Maman продолжает ходить вокруг стола, и я паникую, что сейчас все и раскроется. Она попросит взглянуть на письмо и увидит, что Матильда ни с кем не договаривалась. Но вместо этого она гладит меня по щеке прохладной ладонью.
– Я согласна с Матильдой, – улыбается она. – У тебя настоящий талант, дорогая.
– Спасибо, Maman. Я жду не дождусь, когда смогу наконец посещать занятия.

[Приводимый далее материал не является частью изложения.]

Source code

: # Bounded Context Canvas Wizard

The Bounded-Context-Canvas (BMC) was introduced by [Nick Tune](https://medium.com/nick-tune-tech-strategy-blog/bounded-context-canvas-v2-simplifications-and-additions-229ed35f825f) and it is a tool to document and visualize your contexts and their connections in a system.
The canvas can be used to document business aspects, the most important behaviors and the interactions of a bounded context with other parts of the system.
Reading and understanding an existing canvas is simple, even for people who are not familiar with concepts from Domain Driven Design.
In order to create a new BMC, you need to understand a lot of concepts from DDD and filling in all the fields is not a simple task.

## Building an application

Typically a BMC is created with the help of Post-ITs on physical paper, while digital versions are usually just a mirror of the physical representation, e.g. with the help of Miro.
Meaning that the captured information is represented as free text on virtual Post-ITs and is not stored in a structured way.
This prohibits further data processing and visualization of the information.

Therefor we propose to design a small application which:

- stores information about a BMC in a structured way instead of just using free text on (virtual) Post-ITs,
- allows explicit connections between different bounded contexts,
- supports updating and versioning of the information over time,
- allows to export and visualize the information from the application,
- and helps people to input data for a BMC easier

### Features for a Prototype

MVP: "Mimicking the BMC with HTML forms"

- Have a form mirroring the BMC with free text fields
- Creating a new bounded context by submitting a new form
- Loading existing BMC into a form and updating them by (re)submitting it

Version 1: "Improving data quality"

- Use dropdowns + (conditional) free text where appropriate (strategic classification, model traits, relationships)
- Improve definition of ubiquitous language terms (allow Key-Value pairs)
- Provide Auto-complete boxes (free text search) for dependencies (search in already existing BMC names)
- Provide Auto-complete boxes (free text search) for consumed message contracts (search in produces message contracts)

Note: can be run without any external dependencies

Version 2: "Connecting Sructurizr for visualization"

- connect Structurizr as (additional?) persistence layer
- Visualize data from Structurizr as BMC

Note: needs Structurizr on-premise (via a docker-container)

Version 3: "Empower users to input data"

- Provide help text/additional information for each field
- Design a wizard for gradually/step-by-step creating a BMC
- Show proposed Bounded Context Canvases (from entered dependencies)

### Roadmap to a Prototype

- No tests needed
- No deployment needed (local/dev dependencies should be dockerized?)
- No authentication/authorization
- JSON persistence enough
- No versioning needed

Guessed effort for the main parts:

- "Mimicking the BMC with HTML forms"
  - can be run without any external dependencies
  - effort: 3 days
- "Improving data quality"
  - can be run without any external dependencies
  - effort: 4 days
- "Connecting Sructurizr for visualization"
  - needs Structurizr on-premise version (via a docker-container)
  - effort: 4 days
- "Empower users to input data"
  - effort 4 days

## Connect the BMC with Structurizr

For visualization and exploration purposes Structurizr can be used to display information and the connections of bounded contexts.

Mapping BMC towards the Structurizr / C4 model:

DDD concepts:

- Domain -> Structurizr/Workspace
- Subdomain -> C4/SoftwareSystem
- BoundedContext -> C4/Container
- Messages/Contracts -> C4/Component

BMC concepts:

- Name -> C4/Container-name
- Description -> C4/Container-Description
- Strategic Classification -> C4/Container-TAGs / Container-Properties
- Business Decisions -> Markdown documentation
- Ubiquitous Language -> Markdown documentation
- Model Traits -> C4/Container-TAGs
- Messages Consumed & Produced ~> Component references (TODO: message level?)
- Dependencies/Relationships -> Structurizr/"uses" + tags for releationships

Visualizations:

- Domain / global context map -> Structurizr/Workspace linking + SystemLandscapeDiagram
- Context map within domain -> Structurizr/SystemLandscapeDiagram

– Хорошо, – кивает она, приглаживая мне волосы. – А теперь иди мой руки и садись ужинать. За этого цыпленка я отдала целое состояние.
Позже тем же вечером, когда все отправляются спать, я пробираюсь на кухню, спрятав в ночной рубашке письмо Матильды. Как можно тише я открываю дверцу плиты и ворошу потухшие угли до тех пор, пока они снова не начинают мерцать красным, а потом подкидываю сверху немного свежего угля.
Стоя на коленях на полу и надеясь, что никто не войдет, я добиваюсь небольшого яркого пламени. Рядом с ним кладу письмо – единственное доказательство того, что моя учительница на самом деле не договаривалась ни о каких уроках.
Вскоре пламя уже полыхает. В нетерпении, с бьющимся сердцем, я жду, пока огонь утихнет. Когда это происходит, я нагибаюсь и смотрю через решетку.
От письма Матильды остается лишь горстка пепла.
Глава 5
Элис
Операция «Узнать больше о тайном детстве бабули» идет полным ходом, и сейчас мне нужно найти местечко, где я смогу устроиться с ноутбуком и продолжить изучать дневник Адалин. Может, проверить Латинский квартал на другой стороне реки? Камилла с семьей останавливалась здесь на весенних каникулах, и я помню, как она говорила, что там много очаровательных кафе. Она еще рассказывала, что здесь полно не менее очаровательных парней, после чего ее молодой человек, Питер, брызгал на нее водой из бутылки.